The National Audit Office has slammed the UK government's attempts to introduce electronic passports, calling into question the high cost of the project.
According to an NAO report, serious questions remain unanswered concerning the ability of passport readers to cope with the new documents in high-volume situations.
The report follows recent admissions that the new passports are only guaranteed to work for two years.
When the ePassport project closes in a few months' time, the total set up costs are expected to be £61m. But the additional cost of producing the electronic element of the passports is estimated at £195m between 2005/06 and 2010/11.
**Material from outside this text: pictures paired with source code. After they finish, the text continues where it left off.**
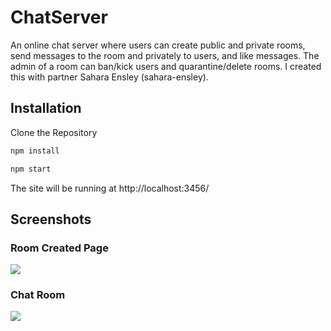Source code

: # ChatServer
An online chat server where users can create public and private rooms, send messages to the room and privately to users, and like messages. The admin of a room can ban/kick users and quarantine/delete rooms. I created this with partner Sahara Ensley (sahara-ensley).

## Installation
Clone the Repository

```bash
npm install
```
```bash
npm start
```
The site will be running at http://localhost:3456/

## Screenshots
### Room Created Page
<a>
<image src="RoomCreation.png">
</a>
  
### Chat Room
<a>
<image src="Room.png">
</a>

  
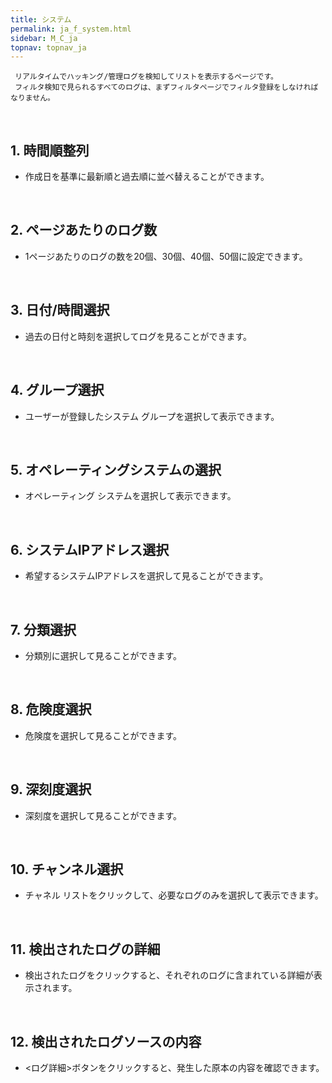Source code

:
 ```yaml
---
title: システム
permalink: ja_f_system.html
sidebar: M_C_ja
topnav: topnav_ja
---
```


     リアルタイムでハッキング/管理ログを検知してリストを表示するページです。
     フィルタ検知で見られるすべてのログは、まずフィルタページでフィルタ登録をしなければなりません。

<br />

## 1. 時間順整列
- 作成日を基準に最新順と過去順に並べ替えることができます。

 <!-- [![image](/docs/images/Manual/common/filter/system/1.png){: width="800" }](/docs/images/Manual/common/filter/system/1.png){: target="_blank"}-->

<br />

## 2. ページあたりのログ数
- 1ページあたりのログの数を20個、30個、40個、50個に設定できます。

<!-- [![image](/docs/images/Manual/common/filter/system/2.png){: width="800" }](/docs/images/Manual/common/filter/system/2.png){: target="_blank"}-->

<br />

## 3. 日付/時間選択
- 過去の日付と時刻を選択してログを見ることができます。

<!-- [![image](/docs/images/Manual/common/filter/system/3.png){: width="800" }](/docs/images/Manual/common/filter/system/3.png){: target="_blank"}--> 

<br />

## 4. グループ選択
- ユーザーが登録したシステム グループを選択して表示できます。

<!-- [![image](/docs/images/Manual/common/filter/system/4.png){: width="800" }](/docs/images/Manual/common/filter/system/4.png){: target="_blank"}-->

<br />

## 5. オペレーティングシステムの選択
- オペレーティング システムを選択して表示できます。

<!-- [![image](/docs/images/Manual/common/filter/system/5.png){: width="800" }](/docs/images/Manual/common/filter/system/5.png){: target="_blank"}-->

<br />

## 6. システムIPアドレス選択
- 希望するシステムIPアドレスを選択して見ることができます。

<!-- [![image](/docs/images/Manual/common/filter/system/6.png){: width="800" }](/docs/images/Manual/common/filter/system/6.png){: target="_blank"}-->

<br />

## 7. 分類選択
- 分類別に選択して見ることができます。

<!-- [![image](/docs/images/Manual/common/filter/system/7.png){: width="800" }](/docs/images/Manual/common/filter/system/7.png){: target="_blank"}-->

<br />

## 8. 危険度選択
- 危険度を選択して見ることができます。

<!-- [![image](/docs/images/Manual/common/filter/system/8.png){: width="800" }](/docs/images/Manual/common/filter/system/8.png){: target="_blank"}-->
 
 <br />

## 9. 深刻度選択
- 深刻度を選択して見ることができます。

<!-- [![image](/docs/images/Manual/common/filter/system/9.png){: width="800" }](/docs/images/Manual/common/filter/system/9.png){: target="_blank"}-->

<br />

## 10. チャンネル選択
- チャネル リストをクリックして、必要なログのみを選択して表示できます。

<!-- [![image](/docs/images/Manual/common/filter/system/10.png){: width="800" }](/docs/images/Manual/common/filter/system/10.png){: target="_blank"}-->

<br />

## 11. 検出されたログの詳細
- 検出されたログをクリックすると、それぞれのログに含まれている詳細が表示されます。

<!-- [![image](/docs/images/Manual/common/filter/system/11.png){: width="800" }](/docs/images/Manual/common/filter/system/11.png){: target="_blank"}-->
 
 <br />
 
## 12. 検出されたログソースの内容
- <ログ詳細>ボタンをクリックすると、発生した原本の内容を確認できます。

<!-- [![image](/docs/images/Manual/common/filter/system/12.png){: width="800" }](/docs/images/Manual/common/filter/system/12.png){: target="_blank"}-->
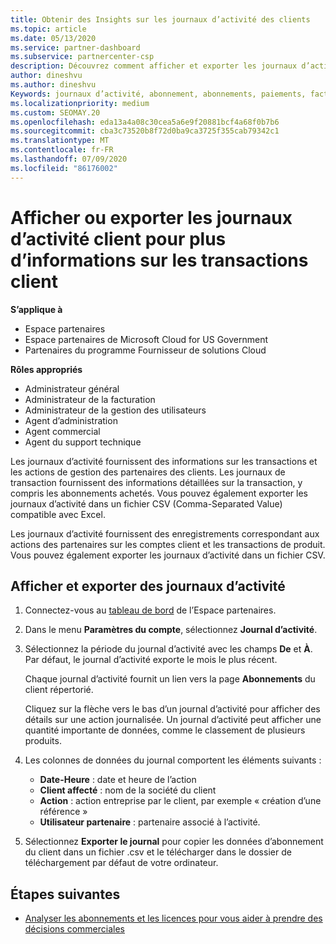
 ```yaml
---
title: Obtenir des Insights sur les journaux d’activité des clients
ms.topic: article
ms.date: 05/13/2020
ms.service: partner-dashboard
ms.subservice: partnercenter-csp
description: Découvrez comment afficher et exporter les journaux d’activité pour obtenir des informations sur les transactions de compte client et d’autres activités de gestion des partenaires liées aux clients.
author: dineshvu
ms.author: dineshvu
Keywords: journaux d’activité, abonnement, abonnements, paiements, facturation, transactions
ms.localizationpriority: medium
ms.custom: SEOMAY.20
ms.openlocfilehash: eda13a4a08c30cea5a6e9f20881bcf4a68f0b7b6
ms.sourcegitcommit: cba3c73520b8f72d0ba9ca3725f355cab79342c1
ms.translationtype: MT
ms.contentlocale: fr-FR
ms.lasthandoff: 07/09/2020
ms.locfileid: "86176002"
---
```

# <a name="view-or-export-customer-activity-logs-for-more-insight-into-customer-transactions"></a>Afficher ou exporter les journaux d’activité client pour plus d’informations sur les transactions client

**S’applique à**

- Espace partenaires
- Espace partenaires de Microsoft Cloud for US Government
- Partenaires du programme Fournisseur de solutions Cloud

**Rôles appropriés**

- Administrateur général
- Administrateur de la facturation
- Administrateur de la gestion des utilisateurs
- Agent d’administration
- Agent commercial
- Agent du support technique

Les journaux d’activité fournissent des informations sur les transactions et les actions de gestion des partenaires des clients. Les journaux de transaction fournissent des informations détaillées sur la transaction, y compris les abonnements achetés. Vous pouvez également exporter les journaux d’activité dans un fichier CSV (Comma-Separated Value) compatible avec Excel.

Les journaux d’activité fournissent des enregistrements correspondant aux actions des partenaires sur les comptes client et les transactions de produit. Vous pouvez également exporter les journaux d’activité dans un fichier&nbsp;CSV.

## <a name="view-and-export-activity-logs"></a>Afficher et exporter des journaux d’activité

1. Connectez-vous au [tableau de bord](https://partner.microsoft.com/dashboard) de l’Espace partenaires.

2. Dans le menu **Paramètres du compte**, sélectionnez **Journal d’activité**.

3. Sélectionnez la période du journal d’activité avec les champs **De** et **À**. Par défaut, le journal d’activité exporte le mois le plus récent.

   Chaque journal d’activité fournit un lien vers la page **Abonnements** du client répertorié.

   Cliquez sur la flèche vers le bas d’un journal d’activité pour afficher des détails sur une action journalisée. Un journal d’activité peut afficher une quantité importante de données, comme le classement de plusieurs produits.

4. Les colonnes de données du journal comportent les éléments suivants :
   - **Date-Heure** : date et heure de l’action
   - **Client affecté**&nbsp;: nom de la société du client
   - **Action** : action entreprise par le client, par exemple « création d’une référence »
   - **Utilisateur partenaire** : partenaire associé à l’activité.

5. Sélectionnez **Exporter le journal** pour copier les données d’abonnement du client dans un fichier .csv et le télécharger dans le dossier de téléchargement par défaut de votre ordinateur.

## <a name="next-steps"></a>Étapes suivantes

- [Analyser les abonnements et les licences pour vous aider à prendre des décisions commerciales](analyze-subscriptions-licenses.md)
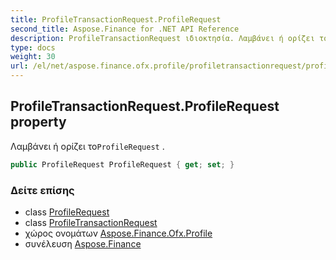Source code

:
 ```yaml
---
title: ProfileTransactionRequest.ProfileRequest
second_title: Aspose.Finance for .NET API Reference
description: ProfileTransactionRequest ιδιοκτησία. Λαμβάνει ή ορίζει τοProfileRequest .
type: docs
weight: 30
url: /el/net/aspose.finance.ofx.profile/profiletransactionrequest/profilerequest/
---
```

## ProfileTransactionRequest.ProfileRequest property

Λαμβάνει ή ορίζει το`ProfileRequest` .

```csharp
public ProfileRequest ProfileRequest { get; set; }
```

### Δείτε επίσης

* class [ProfileRequest](../../profilerequest/)
* class [ProfileTransactionRequest](../)
* χώρος ονομάτων [Aspose.Finance.Ofx.Profile](../../profiletransactionrequest/)
* συνέλευση [Aspose.Finance](../../../)


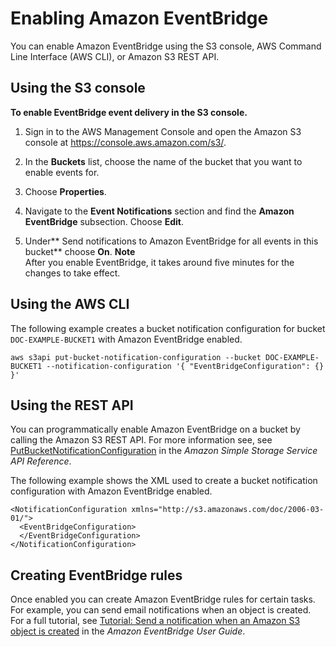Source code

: # Enabling Amazon EventBridge<a name="enable-event-notifications-eventbridge"></a>

You can enable Amazon EventBridge using the S3 console, AWS Command Line Interface \(AWS CLI\), or Amazon S3 REST API\. 

## Using the S3 console<a name="eventbridge-console"></a>

**To enable EventBridge event delivery in the S3 console\.**

1. Sign in to the AWS Management Console and open the Amazon S3 console at [https://console\.aws\.amazon\.com/s3/](https://console.aws.amazon.com/s3/)\.

1. In the **Buckets** list, choose the name of the bucket that you want to enable events for\.

1. Choose **Properties**\.

1. Navigate to the **Event Notifications** section and find the **Amazon EventBridge** subsection\. Choose **Edit**\.

1. Under** Send notifications to Amazon EventBridge for all events in this bucket** choose **On**\.
**Note**  
After you enable EventBridge, it takes around five minutes for the changes to take effect\.

## Using the AWS CLI<a name="eventbridge-cli"></a>

The following example creates a bucket notification configuration for bucket `DOC-EXAMPLE-BUCKET1` with Amazon EventBridge enabled\.

```
aws s3api put-bucket-notification-configuration --bucket DOC-EXAMPLE-BUCKET1 --notification-configuration '{ "EventBridgeConfiguration": {} }'
```

## Using the REST API<a name="eventbridge-api"></a>

You can programmatically enable Amazon EventBridge on a bucket by calling the Amazon S3 REST API\. For more information see, see [PutBucketNotificationConfiguration](https://docs.aws.amazon.com/AmazonS3/latest/API/API_PutBucketNotificationConfiguration.html) in the *Amazon Simple Storage Service API Reference*\.

The following example shows the XML used to create a bucket notification configuration with Amazon EventBridge enabled\.

```
<NotificationConfiguration xmlns="http://s3.amazonaws.com/doc/2006-03-01/">
  <EventBridgeConfiguration>
  </EventBridgeConfiguration>
</NotificationConfiguration>
```

## Creating EventBridge rules<a name="ev-tutorial"></a>

Once enabled you can create Amazon EventBridge rules for certain tasks\. For example, you can send email notifications when an object is created\. For a full tutorial, see [Tutorial: Send a notification when an Amazon S3 object is created](https://docs.aws.amazon.com/eventbridge/latest/userguide/eb-s3-object-created-tutorial.html) in the *Amazon EventBridge User Guide*\.
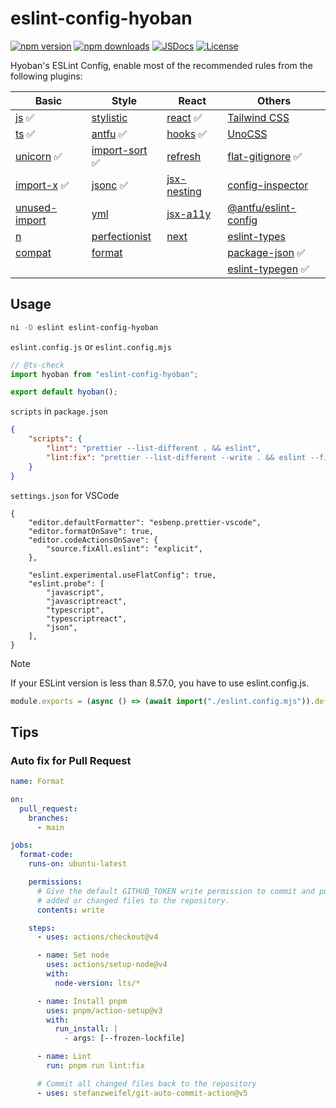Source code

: # eslint-config-hyoban

[![npm version][npm-version-src]][npm-version-href]
[![npm downloads][npm-downloads-src]][npm-downloads-href]
[![JSDocs][jsdocs-src]][jsdocs-href]
[![License][license-src]][license-href]

Hyoban's ESLint Config, enable most of the recommended rules from the following plugins:

| Basic           | Style            | React         | Others                 |
| --------------- | ---------------- | ------------- | ---------------------- |
| [js] ✅         | [stylistic]      | [react] ✅    | [Tailwind CSS]         |
| [ts] ✅         | [antfu] ✅       | [hooks] ✅    | [UnoCSS]               |
| [unicorn] ✅    | [import-sort] ✅ | [refresh]     | [flat-gitignore] ✅    |
| [import-x] ✅   | [jsonc] ✅       | [jsx-nesting] | [config-inspector]     |
| [unused-import] | [yml]            | [jsx-a11y]    | [@antfu/eslint-config] |
| [n]             | [perfectionist]  | [next]        | [eslint-types]         |
| [compat]        | [format]         |               | [package-json] ✅      |
|                 |                  |               | [eslint-typegen] ✅    |

## Usage

```sh
ni -D eslint eslint-config-hyoban
```

`eslint.config.js` or `eslint.config.mjs`

```ts
// @ts-check
import hyoban from "eslint-config-hyoban";

export default hyoban();
```

`scripts` in `package.json`

```json
{
	"scripts": {
		"lint": "prettier --list-different . && eslint",
		"lint:fix": "prettier --list-different --write . && eslint --fix"
	}
}
```

`settings.json` for VSCode

```jsonc
{
	"editor.defaultFormatter": "esbenp.prettier-vscode",
	"editor.formatOnSave": true,
	"editor.codeActionsOnSave": {
		"source.fixAll.eslint": "explicit",
	},

	"eslint.experimental.useFlatConfig": true,
	"eslint.probe": [
		"javascript",
		"javascriptreact",
		"typescript",
		"typescriptreact",
		"json",
	],
}
```

> [!Note]
> If your ESLint version is less than 8.57.0, you have to use eslint.config.js.

```js
module.exports = (async () => (await import("./eslint.config.mjs")).default)();
```

## Tips

### Auto fix for Pull Request

```yml
name: Format

on:
  pull_request:
    branches:
      - main

jobs:
  format-code:
    runs-on: ubuntu-latest

    permissions:
      # Give the default GITHUB_TOKEN write permission to commit and push the
      # added or changed files to the repository.
      contents: write

    steps:
      - uses: actions/checkout@v4

      - name: Set node
        uses: actions/setup-node@v4
        with:
          node-version: lts/*

      - name: Install pnpm
        uses: pnpm/action-setup@v3
        with:
          run_install: |
            - args: [--frozen-lockfile]

      - name: Lint
        run: pnpm run lint:fix

      # Commit all changed files back to the repository
      - uses: stefanzweifel/git-auto-commit-action@v5
```

[npm-version-src]: https://img.shields.io/npm/v/eslint-config-hyoban?style=flat&colorA=080f12&colorB=1fa669
[npm-version-href]: https://npmjs.com/package/eslint-config-hyoban
[npm-downloads-src]: https://img.shields.io/npm/dm/eslint-config-hyoban?style=flat&colorA=080f12&colorB=1fa669
[npm-downloads-href]: https://npmjs.com/package/eslint-config-hyoban
[license-src]: https://img.shields.io/github/license/hyoban/eslint-config-hyoban.svg?style=flat&colorA=080f12&colorB=1fa669
[license-href]: https://github.com/hyoban/eslint-config-hyoban/blob/main/LICENSE
[jsdocs-src]: https://img.shields.io/badge/jsdocs-reference-080f12?style=flat&colorA=080f12&colorB=1fa669
[jsdocs-href]: https://www.jsdocs.io/package/eslint-config-hyoban
[js]: https://www.npmjs.com/package/@eslint/js
[ts]: https://typescript-eslint.io
[unicorn]: https://github.com/sindresorhus/eslint-plugin-unicorn
[import-x]: https://github.com/un-ts/eslint-plugin-import-x
[n]: https://github.com/eslint-community/eslint-plugin-n
[compat]: https://github.com/amilajack/eslint-plugin-compat
[stylistic]: https://eslint.style
[antfu]: https://github.com/antfu/eslint-plugin-antfu
[import-sort]: https://github.com/lydell/eslint-plugin-simple-import-sort
[jsonc]: https://github.com/ota-meshi/eslint-plugin-jsonc
[yml]: https://github.com/ota-meshi/eslint-plugin-yml
[perfectionist]: https://github.com/azat-io/eslint-plugin-perfectionist
[react]: https://eslint-react.xyz
[hooks]: https://github.com/facebook/react/tree/main/packages/eslint-plugin-react-hooks
[next]: https://nextjs.org/docs/app/building-your-application/configuring/eslint#eslint-plugin
[refresh]: https://github.com/ArnaudBarre/eslint-plugin-react-refresh
[jsx-nesting]: https://github.com/MananTank/eslint-plugin-validate-jsx-nesting
[jsx-a11y]: https://github.com/jsx-eslint/eslint-plugin-jsx-a11y
[Tailwind CSS]: https://github.com/francoismassart/eslint-plugin-tailwindcss
[UnoCSS]: https://unocss.dev/integrations/eslint
[flat-gitignore]: https://github.com/antfu/eslint-config-flat-gitignore
[config-inspector]: https://github.com/eslint/config-inspector
[@antfu/eslint-config]: https://github.com/antfu/eslint-config
[eslint-types]: https://github.com/eslint-types
[format]: https://github.com/antfu/eslint-plugin-format
[unused-import]: https://github.com/sweepline/eslint-plugin-unused-imports
[package-json]: https://github.com/JoshuaKGoldberg/eslint-plugin-package-json
[eslint-typegen]: https://github.com/antfu/eslint-typegen

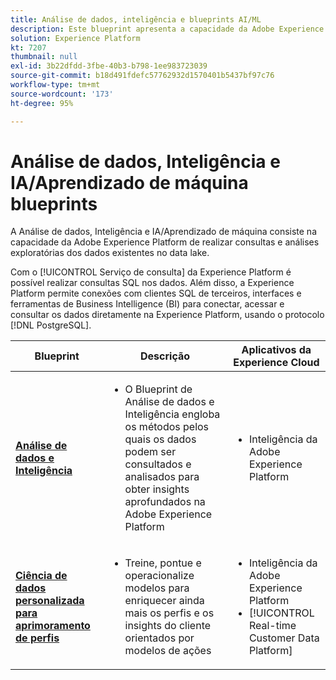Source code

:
 ```yaml
---
title: Análise de dados, inteligência e blueprints AI/ML
description: Este blueprint apresenta a capacidade da Adobe Experience Platform de realizar consultas e análises exploratórias dos dados existentes no data lake.
solution: Experience Platform
kt: 7207
thumbnail: null
exl-id: 3b22dfdd-3fbe-40b3-b798-1ee983723039
source-git-commit: b18d491fdefc57762932d1570401b5437bf97c76
workflow-type: tm+mt
source-wordcount: '173'
ht-degree: 95%

---
```


# Análise de dados, Inteligência e IA/Aprendizado de máquina blueprints

A Análise de dados, Inteligência e IA/Aprendizado de máquina consiste na capacidade da Adobe Experience Platform de realizar consultas e análises exploratórias dos dados existentes no data lake.

Com o [!UICONTROL Serviço de consulta] da Experience Platform é possível realizar consultas SQL nos dados. Além disso, a Experience Platform permite conexões com clientes SQL de terceiros, interfaces e ferramentas de Business Intelligence (BI) para conectar, acessar e consultar os dados diretamente na Experience Platform, usando o protocolo [!DNL PostgreSQL].

| Blueprint | Descrição | Aplicativos da Experience Cloud |
|---|---|---|
| **[Análise de dados e Inteligência](analysis.md)** | <ul><li>O Blueprint de Análise de dados e Inteligência engloba os métodos pelos quais os dados podem ser consultados e analisados para obter insights aprofundados na Adobe Experience Platform</ul></li> | <ul><li> Inteligência da Adobe Experience Platform</ul></li> |
| **[Ciência de dados personalizada para aprimoramento de perfis](data-science.md)** | <ul><li>Treine, pontue e operacionalize modelos para enriquecer ainda mais os perfis e os insights do cliente orientados por modelos de ações</li></ul> | <ul><li>Inteligência da Adobe Experience Platform</li><li> [!UICONTROL Real-time Customer Data Platform]</li></ul> |
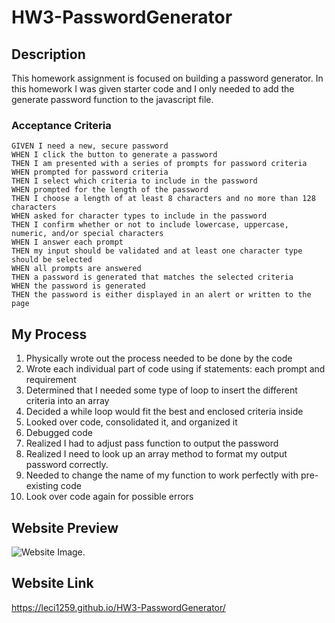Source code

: # HW3-PasswordGenerator

## Description
This homework assignment is focused on building a password generator.
In this homework I was given starter code and I only needed to add the generate password function to the javascript file.


### Acceptance Criteria
```
GIVEN I need a new, secure password
WHEN I click the button to generate a password
THEN I am presented with a series of prompts for password criteria
WHEN prompted for password criteria
THEN I select which criteria to include in the password
WHEN prompted for the length of the password
THEN I choose a length of at least 8 characters and no more than 128 characters
WHEN asked for character types to include in the password
THEN I confirm whether or not to include lowercase, uppercase, numeric, and/or special characters
WHEN I answer each prompt
THEN my input should be validated and at least one character type should be selected
WHEN all prompts are answered
THEN a password is generated that matches the selected criteria
WHEN the password is generated
THEN the password is either displayed in an alert or written to the page
```

## My Process
1. Physically wrote out the process needed to be done by the code
2. Wrote each individual part of code using if statements: each prompt and requirement
3. Determined that I needed some type of loop to insert the different criteria into an array
4. Decided a while loop would fit the best and enclosed criteria inside 
5. Looked over code, consolidated it, and organized it
6. Debugged code
7. Realized I had to adjust pass function to output the password
8. Realized I need to look up an array method to format my output password correctly.
9. Needed to change the name of my function to work perfectly with pre-existing code
10. Look over code again for possible errors

## Website Preview
![Website Image.](C:\Users\shayn\Desktop\HW3-PasswordGenerator\Assets\Img\SS.jpg)


## Website Link
https://leci1259.github.io/HW3-PasswordGenerator/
As a result, the fee for a standard adult passport went up on 5 October from £51 to £66 and from £34 to £45 for a child passport.
The NAO also has reservations about the effectiveness of the new passport readers. UK ePassport devices currently take around eight seconds to read an ePassport chip, and the performance in high volume situations is unknown.
Although the UK ePassport has been subjected to a range of tests, its ability to withstand normal usage for the full 10-year passport lifespan is unproven.
Because of the newness of the technology, the chip and antenna within ePassports are guaranteed for only two years.
Between May 2003 and the end of November 2006, the Identity and Passport Service spent £4.9m on full-time consultants working on the ePassports project.
But the NAO believes that the use of temporary consultants risks the loss of institutional knowledge for follow-on projects, such as second-generation ePassports and identity cards.
Sir John Bourn, head of the NAO, said: "The full security benefits of electronic passports will not be realised until UK border control readers are fully upgraded, and it is only then that we will know the impact of this new technology on travellers.
"To ensure that future projects deliver value for money, the Identity and Passport Service should aim to improve its engagement with other parts of government, and develop greater in-house expertise to reduce its reliance on external consultants."